Corollary 4. If the squares of the periodic times are as the squares of the radii, [then ] the centripetal forces are reciprocally as the radii, and conversely .

Or, F₁/ F₂= r₂/r₁ . If T² is proportional to r² , then from Corollary 2, (T₂²/ r₁ ) / (T₁²/ r₂ ) = r₂/r₁ and thus F₁/ F₂= r₂/r₁ .

Corollary 5. If the squares of the periodic times are as the cubes of the radii, [then] the centripetal forces are reciprocally as the squares of the radii, and conversely .

Or, F₁/ F₂= r₂²/ r₁² . If T² is proportional to r³ , then from Corollary 2, (T₂²/ r₂ ) / (T₁²/ r₁ ) = r₂²/ r₁² and thus F₁/ F₂= r₂²/ r₁² .

Scholium

The case of the fifth corollary holds true in the celestial bodies. The squares of the periodic times are as the cubes of the distances from the common center around which they revolve. Astronomers already agree that this holds true in the major planets orbiting around the sun and in the minor ones around Jupiter and Saturn .
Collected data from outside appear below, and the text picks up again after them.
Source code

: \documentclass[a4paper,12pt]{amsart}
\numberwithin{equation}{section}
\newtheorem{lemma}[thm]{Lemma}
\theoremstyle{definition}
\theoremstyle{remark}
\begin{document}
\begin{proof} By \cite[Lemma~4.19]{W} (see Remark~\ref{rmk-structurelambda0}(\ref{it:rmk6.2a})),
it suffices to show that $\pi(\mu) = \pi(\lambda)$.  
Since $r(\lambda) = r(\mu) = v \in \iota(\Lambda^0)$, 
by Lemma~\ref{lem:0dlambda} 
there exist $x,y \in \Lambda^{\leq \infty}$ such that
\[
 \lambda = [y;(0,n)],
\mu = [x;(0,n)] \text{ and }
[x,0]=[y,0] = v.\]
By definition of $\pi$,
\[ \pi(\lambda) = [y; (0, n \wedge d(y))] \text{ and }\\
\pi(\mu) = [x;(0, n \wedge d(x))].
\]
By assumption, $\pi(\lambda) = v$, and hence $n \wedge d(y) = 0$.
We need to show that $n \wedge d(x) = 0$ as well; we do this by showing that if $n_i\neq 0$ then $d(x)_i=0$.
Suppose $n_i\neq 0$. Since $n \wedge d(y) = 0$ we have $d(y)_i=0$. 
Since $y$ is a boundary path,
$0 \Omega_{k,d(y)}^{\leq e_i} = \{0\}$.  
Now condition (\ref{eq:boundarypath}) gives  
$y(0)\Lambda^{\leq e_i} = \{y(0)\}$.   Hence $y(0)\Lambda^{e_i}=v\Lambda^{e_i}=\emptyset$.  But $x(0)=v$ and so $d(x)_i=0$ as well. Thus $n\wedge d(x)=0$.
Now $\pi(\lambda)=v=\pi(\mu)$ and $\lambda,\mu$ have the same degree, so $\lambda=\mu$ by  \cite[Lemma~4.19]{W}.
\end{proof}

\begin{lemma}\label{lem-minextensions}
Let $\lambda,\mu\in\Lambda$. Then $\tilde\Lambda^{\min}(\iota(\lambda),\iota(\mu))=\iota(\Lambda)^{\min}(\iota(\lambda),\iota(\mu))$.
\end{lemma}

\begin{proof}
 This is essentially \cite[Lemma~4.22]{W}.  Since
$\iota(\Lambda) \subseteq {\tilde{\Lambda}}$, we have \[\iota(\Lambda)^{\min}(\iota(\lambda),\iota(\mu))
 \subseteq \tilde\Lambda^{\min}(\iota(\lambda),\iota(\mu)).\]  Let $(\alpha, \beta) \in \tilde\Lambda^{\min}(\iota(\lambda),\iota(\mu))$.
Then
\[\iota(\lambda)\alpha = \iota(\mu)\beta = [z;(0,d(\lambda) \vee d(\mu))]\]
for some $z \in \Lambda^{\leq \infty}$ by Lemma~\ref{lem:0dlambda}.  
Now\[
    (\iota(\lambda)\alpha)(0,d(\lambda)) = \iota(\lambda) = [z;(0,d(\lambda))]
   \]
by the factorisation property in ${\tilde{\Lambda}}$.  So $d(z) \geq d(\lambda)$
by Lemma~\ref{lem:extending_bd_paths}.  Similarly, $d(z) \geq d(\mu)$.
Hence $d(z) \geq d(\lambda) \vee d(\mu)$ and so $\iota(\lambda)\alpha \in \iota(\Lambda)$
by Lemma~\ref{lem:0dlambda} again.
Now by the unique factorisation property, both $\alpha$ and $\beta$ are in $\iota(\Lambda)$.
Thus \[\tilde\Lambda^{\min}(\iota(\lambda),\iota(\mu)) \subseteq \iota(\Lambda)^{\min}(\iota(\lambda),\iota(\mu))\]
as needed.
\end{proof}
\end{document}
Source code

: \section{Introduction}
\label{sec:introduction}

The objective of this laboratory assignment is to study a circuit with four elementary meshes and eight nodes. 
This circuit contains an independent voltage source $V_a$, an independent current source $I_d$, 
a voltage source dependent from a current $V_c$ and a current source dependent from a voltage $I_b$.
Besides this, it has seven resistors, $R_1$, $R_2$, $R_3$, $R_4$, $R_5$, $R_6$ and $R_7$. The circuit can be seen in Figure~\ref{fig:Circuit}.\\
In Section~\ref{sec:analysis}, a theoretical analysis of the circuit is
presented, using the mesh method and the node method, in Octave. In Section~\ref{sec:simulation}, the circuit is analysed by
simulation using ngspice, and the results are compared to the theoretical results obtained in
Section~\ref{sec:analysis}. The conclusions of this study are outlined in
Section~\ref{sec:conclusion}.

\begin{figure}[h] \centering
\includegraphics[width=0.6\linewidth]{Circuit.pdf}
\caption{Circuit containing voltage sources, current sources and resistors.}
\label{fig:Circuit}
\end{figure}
Newton did not give credit here to Kepler for the relationship in this scholium, but the result is found in Book 5 of Kepler's World Harmony (1619).^[24] In Theorem 4 of this tract, Newton demonstrates that for elliptical motion the square of the period is as the cube of the transverse (major) axis of the ellipse.